Signals for the initiation of voluntary movements issue from the cerebral cortex. The thalamus is not a relay in pathways leaving the cerebral cortex, and there is a large corticospinal tract that projects directly from cortex to spinal cord (and an analogous corticobulbar tract that projects to cranial nerve motor nuclei). Most corticospinal fibers, consistent with the pattern in the somatosensory system, cross the midline (Fig. 3-9).

Figure 3-9 Crossing of corticospinal axons. LMN, Lower motor neuron.

Just as some sensory systems project bilaterally to the thalamus and cortex, some motor neurons receive bilateral innervation from the cerebral cortex. This is particularly true of motor neurons for muscles near the midline that normally work together, such as the muscles of the larynx and pharynx. Motor neurons to limb muscles, on the other hand, receive an almost entirely crossed corticospinal innervation.

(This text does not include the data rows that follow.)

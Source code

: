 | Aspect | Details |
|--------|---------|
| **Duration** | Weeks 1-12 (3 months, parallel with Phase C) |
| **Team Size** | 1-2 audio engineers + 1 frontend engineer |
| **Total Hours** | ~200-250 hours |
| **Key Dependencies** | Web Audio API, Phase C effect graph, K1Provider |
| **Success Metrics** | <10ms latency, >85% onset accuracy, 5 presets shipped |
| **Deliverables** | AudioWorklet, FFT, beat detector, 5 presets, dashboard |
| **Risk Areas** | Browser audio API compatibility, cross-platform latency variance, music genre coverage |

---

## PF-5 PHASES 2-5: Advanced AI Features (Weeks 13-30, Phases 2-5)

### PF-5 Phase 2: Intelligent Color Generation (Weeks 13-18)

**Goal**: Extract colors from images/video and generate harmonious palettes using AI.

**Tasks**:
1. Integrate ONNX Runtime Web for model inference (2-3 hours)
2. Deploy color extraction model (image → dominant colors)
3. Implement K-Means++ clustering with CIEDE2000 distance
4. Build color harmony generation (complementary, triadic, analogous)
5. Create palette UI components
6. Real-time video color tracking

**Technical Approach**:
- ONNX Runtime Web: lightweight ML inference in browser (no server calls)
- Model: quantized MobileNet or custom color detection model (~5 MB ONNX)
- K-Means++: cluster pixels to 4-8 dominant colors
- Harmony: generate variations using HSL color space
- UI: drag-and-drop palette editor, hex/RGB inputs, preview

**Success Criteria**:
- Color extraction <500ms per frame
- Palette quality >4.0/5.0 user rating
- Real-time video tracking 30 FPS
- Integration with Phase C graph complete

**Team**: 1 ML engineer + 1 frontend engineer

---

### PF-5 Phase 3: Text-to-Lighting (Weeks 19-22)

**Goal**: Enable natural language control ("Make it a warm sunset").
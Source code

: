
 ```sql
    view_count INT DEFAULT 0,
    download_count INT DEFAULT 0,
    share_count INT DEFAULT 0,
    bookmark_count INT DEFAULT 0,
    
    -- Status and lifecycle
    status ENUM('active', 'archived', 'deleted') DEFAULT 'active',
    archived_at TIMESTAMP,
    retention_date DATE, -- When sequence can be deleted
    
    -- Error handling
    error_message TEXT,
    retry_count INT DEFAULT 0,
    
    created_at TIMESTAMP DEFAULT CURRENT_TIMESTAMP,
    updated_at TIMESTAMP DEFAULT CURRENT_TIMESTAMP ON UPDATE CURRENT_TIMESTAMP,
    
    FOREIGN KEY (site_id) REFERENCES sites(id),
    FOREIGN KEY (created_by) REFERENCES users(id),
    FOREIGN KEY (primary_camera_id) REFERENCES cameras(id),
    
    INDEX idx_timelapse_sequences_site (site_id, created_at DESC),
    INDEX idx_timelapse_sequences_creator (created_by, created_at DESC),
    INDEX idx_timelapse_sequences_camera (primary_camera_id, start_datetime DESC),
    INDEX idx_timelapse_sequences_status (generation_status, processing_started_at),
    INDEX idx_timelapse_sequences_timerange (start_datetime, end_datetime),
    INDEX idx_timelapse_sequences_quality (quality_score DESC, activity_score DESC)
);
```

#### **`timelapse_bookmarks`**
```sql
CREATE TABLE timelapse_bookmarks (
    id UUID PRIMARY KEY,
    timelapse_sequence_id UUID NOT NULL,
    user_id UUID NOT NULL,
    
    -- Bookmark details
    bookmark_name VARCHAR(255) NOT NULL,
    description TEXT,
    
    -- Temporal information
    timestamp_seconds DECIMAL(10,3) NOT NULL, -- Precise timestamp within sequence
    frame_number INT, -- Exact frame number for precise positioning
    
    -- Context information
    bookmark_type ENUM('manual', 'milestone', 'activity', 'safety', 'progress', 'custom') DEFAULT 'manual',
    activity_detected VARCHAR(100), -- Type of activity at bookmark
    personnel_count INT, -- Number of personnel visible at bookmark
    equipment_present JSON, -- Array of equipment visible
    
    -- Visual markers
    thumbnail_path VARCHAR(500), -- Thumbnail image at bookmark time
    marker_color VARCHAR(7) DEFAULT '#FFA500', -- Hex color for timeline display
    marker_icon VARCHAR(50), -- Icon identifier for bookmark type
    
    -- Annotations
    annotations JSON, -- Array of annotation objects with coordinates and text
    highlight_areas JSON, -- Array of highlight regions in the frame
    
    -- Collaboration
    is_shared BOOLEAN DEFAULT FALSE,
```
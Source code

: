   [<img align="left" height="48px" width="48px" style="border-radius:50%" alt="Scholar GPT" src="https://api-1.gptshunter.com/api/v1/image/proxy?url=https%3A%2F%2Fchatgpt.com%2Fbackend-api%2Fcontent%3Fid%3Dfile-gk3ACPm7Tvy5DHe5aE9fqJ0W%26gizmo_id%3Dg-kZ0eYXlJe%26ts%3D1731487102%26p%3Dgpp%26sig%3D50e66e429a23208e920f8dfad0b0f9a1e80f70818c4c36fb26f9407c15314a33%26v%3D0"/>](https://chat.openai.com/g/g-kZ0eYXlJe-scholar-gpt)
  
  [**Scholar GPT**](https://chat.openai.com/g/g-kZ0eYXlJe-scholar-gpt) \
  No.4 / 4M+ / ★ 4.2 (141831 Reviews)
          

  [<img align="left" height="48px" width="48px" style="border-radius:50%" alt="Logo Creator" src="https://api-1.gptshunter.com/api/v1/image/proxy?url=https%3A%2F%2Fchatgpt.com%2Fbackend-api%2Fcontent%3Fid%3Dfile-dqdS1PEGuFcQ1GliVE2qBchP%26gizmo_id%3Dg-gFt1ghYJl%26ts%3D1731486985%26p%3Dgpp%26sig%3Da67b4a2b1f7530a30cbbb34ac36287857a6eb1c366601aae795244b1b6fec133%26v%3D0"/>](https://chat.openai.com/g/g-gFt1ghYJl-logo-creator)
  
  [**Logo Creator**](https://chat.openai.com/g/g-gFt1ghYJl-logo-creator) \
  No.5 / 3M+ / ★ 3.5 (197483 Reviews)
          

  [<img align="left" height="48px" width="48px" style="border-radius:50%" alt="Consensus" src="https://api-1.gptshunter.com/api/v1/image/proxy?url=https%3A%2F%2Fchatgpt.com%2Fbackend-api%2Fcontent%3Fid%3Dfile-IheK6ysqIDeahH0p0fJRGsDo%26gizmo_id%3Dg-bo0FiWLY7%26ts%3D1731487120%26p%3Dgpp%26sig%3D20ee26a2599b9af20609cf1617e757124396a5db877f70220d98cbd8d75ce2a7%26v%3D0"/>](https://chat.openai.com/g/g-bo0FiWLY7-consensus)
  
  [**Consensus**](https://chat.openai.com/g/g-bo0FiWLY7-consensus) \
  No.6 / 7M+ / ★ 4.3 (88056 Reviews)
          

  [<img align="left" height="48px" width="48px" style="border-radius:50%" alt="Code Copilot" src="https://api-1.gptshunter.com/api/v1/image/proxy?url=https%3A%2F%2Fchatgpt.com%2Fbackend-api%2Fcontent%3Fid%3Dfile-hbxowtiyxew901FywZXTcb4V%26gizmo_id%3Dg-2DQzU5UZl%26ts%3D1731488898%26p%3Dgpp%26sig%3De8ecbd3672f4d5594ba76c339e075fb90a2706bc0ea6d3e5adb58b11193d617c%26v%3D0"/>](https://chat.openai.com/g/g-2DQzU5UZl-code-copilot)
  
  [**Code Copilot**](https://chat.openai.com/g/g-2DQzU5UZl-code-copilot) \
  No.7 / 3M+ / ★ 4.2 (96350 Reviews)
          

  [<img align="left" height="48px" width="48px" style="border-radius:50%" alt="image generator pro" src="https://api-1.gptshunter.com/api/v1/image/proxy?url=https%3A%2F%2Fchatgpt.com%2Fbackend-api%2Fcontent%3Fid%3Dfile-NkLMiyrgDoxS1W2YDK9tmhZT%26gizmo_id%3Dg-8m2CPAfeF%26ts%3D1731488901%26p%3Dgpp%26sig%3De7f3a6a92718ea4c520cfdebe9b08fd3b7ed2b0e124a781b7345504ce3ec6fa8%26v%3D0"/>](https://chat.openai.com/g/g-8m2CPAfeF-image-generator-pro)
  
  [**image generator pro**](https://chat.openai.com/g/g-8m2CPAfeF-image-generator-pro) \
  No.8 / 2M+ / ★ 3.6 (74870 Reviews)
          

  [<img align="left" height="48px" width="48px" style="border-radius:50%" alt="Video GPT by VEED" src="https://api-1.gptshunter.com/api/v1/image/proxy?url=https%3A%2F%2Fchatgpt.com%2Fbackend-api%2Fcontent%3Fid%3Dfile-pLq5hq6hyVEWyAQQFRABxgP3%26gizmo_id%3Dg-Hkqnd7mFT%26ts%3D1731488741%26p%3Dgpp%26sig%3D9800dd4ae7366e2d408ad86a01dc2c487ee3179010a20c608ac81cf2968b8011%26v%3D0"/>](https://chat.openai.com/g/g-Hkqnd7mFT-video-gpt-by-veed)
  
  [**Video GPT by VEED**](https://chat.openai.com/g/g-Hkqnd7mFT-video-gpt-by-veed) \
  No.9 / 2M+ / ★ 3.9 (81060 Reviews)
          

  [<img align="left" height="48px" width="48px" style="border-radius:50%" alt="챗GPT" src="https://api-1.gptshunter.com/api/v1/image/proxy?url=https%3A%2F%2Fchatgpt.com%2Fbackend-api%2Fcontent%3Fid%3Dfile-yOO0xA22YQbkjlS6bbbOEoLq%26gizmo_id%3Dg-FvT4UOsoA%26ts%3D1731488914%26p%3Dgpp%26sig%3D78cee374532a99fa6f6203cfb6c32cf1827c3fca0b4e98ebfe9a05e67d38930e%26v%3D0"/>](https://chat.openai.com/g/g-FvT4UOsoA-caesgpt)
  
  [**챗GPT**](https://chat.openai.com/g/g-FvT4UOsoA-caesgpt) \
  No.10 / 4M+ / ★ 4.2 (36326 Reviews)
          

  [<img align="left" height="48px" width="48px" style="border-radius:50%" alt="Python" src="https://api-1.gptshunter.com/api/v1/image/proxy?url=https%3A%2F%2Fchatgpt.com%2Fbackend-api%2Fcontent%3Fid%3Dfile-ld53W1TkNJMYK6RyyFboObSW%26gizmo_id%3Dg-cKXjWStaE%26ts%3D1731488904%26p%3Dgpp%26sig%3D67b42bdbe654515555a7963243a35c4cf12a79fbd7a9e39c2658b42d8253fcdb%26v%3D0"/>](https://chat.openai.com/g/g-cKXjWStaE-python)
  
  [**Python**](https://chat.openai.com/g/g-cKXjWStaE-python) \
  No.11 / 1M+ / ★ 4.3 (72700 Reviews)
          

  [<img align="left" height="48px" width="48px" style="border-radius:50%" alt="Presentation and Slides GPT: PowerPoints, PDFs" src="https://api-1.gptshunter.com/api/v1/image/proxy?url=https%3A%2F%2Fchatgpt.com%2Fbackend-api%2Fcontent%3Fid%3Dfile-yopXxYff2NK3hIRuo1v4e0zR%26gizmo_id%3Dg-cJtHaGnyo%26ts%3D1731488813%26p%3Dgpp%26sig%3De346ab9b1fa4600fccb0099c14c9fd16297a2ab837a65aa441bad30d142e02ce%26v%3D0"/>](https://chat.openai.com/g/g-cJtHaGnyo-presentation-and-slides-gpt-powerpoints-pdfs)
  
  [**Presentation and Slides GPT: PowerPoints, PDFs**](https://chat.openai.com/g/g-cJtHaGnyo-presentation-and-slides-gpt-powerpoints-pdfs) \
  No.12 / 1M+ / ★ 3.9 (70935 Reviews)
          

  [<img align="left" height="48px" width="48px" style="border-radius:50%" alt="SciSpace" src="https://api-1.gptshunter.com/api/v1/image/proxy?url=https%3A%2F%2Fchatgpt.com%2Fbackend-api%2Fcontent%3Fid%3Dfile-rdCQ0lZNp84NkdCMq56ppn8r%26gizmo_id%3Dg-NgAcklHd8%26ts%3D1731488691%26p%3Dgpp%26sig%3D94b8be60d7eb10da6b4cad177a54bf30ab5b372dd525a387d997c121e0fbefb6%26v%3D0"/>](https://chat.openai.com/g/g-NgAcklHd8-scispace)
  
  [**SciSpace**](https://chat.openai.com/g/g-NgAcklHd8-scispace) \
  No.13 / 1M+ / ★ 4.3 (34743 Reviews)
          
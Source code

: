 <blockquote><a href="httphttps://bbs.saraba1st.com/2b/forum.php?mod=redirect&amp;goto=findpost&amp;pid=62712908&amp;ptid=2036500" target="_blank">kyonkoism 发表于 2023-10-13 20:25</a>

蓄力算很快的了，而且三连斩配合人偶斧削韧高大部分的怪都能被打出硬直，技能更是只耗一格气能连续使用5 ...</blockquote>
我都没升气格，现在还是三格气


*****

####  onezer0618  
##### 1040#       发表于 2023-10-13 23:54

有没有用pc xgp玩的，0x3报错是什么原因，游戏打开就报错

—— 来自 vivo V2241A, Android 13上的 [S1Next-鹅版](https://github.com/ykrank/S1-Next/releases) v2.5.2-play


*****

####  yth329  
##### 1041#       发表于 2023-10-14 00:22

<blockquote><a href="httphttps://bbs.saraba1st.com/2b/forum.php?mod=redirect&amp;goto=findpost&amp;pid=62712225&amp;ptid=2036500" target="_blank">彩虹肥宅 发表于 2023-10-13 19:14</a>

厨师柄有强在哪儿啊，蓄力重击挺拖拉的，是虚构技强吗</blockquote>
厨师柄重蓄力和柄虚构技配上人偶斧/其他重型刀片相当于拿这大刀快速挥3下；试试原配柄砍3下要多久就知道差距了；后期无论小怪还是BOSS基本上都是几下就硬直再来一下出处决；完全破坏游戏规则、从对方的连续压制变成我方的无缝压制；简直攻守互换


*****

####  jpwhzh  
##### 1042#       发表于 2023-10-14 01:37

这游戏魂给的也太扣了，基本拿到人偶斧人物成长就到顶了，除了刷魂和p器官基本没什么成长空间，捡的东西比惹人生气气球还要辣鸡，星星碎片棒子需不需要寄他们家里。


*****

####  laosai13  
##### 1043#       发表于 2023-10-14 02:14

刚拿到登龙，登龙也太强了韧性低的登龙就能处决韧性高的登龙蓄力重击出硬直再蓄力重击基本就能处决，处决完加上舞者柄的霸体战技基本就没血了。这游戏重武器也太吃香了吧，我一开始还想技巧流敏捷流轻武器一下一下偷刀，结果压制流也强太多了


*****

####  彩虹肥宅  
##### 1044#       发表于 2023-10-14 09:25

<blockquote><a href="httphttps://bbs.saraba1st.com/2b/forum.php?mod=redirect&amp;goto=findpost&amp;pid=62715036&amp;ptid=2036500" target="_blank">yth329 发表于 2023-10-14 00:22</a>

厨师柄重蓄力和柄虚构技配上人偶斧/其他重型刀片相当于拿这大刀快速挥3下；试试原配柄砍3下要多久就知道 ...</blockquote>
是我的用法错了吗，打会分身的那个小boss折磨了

The Basal Ganglia and Cerebellum Indirectly Affect Contralateral and Ipsilateral Motor Neurons, Respectively

The basal ganglia and the cerebellum are also involved in control of movement. However, both work not by influencing motor neurons directly, but mostly by affecting the output of motor areas of the cortex. Connections between the basal ganglia and the cerebral cortex for the most part do not cross the midline (Fig. 3-10), so one-sided damage to the basal ganglia causes contralateral deficits. In contrast, connections between the cerebrum and the cerebellum are crossed (Fig. 3-11), consistent with the observation that one-sided cerebellar damage causes ipsilateral deficits. Because the cerebellum and basal ganglia affect motor but not sensory areas of the cortex, damage to the cerebellum or basal ganglia does not cause changes in basic sensation.

Figure 3-10 General pattern of connections of the basal ganglia. LMN, Lower motor neuron.

Figure 3-11 General pattern of connections of the cerebellum with the cerebrum. LMN, Lower motor neuron; P, neuron in the basal pons.